→ AIM OF THE TASK:
If a line comes after the one containing "- ✅ **Corrigé** : Ajout", leave it out; copy every line before it, and that line too, exactly as written, starting from the first line of the entries.

(DATA)

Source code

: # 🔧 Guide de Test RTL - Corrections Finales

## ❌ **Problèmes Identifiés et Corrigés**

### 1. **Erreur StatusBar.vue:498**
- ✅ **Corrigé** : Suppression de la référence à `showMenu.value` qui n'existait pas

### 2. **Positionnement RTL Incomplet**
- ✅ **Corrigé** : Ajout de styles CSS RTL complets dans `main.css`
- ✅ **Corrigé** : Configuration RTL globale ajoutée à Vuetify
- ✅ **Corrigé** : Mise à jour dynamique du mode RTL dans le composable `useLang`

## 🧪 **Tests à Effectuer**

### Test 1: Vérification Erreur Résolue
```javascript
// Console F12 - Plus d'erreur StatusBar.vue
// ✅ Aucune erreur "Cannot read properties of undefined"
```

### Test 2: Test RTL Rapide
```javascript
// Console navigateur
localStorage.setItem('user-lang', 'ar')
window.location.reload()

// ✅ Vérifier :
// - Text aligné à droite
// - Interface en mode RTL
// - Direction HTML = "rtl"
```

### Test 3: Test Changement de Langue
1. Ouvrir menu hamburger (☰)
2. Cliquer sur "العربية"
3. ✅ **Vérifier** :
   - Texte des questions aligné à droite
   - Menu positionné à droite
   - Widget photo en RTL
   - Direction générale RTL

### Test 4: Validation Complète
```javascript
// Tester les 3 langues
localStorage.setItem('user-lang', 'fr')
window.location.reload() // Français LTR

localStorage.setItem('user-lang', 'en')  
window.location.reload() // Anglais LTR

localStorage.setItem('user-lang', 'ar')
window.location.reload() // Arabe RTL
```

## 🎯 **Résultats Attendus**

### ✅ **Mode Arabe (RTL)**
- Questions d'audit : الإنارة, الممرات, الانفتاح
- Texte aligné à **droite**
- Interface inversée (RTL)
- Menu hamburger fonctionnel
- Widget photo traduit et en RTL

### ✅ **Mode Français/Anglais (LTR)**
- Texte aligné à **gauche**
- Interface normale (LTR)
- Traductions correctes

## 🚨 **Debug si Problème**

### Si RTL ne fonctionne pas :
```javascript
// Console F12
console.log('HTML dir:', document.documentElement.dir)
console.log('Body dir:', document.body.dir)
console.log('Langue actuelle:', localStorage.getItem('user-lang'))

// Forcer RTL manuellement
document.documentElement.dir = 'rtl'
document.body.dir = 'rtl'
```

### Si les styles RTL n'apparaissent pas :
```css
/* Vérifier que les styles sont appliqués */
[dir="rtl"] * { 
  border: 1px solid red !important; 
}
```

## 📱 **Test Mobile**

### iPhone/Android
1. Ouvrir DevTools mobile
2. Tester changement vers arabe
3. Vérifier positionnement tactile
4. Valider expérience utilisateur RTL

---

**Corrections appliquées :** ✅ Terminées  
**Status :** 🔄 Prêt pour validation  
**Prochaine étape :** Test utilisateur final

(End DATA)

→ ANSWER BOX:
Source code

: # 🔧 Guide de Test RTL - Corrections Finales

## ❌ **Problèmes Identifiés et Corrigés**

### 1. **Erreur StatusBar.vue:498**
- ✅ **Corrigé** : Suppression de la référence à `showMenu.value` qui n'existait pas

### 2. **Positionnement RTL Incomplet**
- ✅ **Corrigé** : Ajout de styles CSS RTL complets dans `main.css`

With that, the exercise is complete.